▸ Data:
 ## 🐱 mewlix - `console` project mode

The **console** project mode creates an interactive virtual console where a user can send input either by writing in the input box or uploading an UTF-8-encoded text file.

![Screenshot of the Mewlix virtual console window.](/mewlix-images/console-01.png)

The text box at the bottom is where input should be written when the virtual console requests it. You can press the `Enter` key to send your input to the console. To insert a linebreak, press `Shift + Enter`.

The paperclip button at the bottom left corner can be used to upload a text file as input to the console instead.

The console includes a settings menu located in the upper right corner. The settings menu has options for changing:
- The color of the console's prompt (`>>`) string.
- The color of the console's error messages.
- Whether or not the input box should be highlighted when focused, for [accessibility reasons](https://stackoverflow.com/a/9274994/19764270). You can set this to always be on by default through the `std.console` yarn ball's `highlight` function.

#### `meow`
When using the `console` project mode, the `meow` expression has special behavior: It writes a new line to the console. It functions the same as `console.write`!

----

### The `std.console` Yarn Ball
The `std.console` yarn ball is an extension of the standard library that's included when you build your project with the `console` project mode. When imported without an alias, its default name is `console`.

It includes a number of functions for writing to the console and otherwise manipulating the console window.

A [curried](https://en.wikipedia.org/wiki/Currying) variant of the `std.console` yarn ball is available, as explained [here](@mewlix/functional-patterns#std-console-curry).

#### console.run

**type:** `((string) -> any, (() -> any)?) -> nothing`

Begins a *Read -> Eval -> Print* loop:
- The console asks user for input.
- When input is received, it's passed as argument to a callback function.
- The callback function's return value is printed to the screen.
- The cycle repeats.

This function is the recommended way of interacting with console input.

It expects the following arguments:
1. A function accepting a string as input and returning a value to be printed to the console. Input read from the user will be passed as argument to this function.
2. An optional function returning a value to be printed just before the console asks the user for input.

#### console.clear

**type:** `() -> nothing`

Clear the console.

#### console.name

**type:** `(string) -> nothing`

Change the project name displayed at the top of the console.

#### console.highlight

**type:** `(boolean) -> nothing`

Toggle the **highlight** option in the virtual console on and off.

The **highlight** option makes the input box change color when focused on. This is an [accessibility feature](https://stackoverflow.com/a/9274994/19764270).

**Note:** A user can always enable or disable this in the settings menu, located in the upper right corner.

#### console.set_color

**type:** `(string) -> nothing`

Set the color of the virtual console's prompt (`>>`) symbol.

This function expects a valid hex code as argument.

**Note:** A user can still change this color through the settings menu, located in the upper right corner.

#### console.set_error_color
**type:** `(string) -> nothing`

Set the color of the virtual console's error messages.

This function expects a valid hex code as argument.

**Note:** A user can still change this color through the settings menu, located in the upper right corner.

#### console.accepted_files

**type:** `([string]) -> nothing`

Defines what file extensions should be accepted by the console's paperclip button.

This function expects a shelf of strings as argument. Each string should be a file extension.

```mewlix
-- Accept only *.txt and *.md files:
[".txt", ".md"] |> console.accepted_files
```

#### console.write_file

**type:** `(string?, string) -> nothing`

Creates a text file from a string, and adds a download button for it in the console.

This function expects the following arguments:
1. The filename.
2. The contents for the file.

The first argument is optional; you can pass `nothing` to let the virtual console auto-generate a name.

▸ Problem: What you return must be the lines above that run from the line with "It expects the" to the line with "#### console.set_color", inclusive, each copied exactly.

▸ Answer to the exercise:
It expects the following arguments:
1. A function accepting a string as input and returning a value to be printed to the console. Input read from the user will be passed as argument to this function.
2. An optional function returning a value to be printed just before the console asks the user for input.

#### console.clear

**type:** `() -> nothing`

Clear the console.

#### console.name

**type:** `(string) -> nothing`

Change the project name displayed at the top of the console.

#### console.highlight

**type:** `(boolean) -> nothing`

Toggle the **highlight** option in the virtual console on and off.

The **highlight** option makes the input box change color when focused on. This is an [accessibility feature](https://stackoverflow.com/a/9274994/19764270).

**Note:** A user can always enable or disable this in the settings menu, located in the upper right corner.

#### console.set_color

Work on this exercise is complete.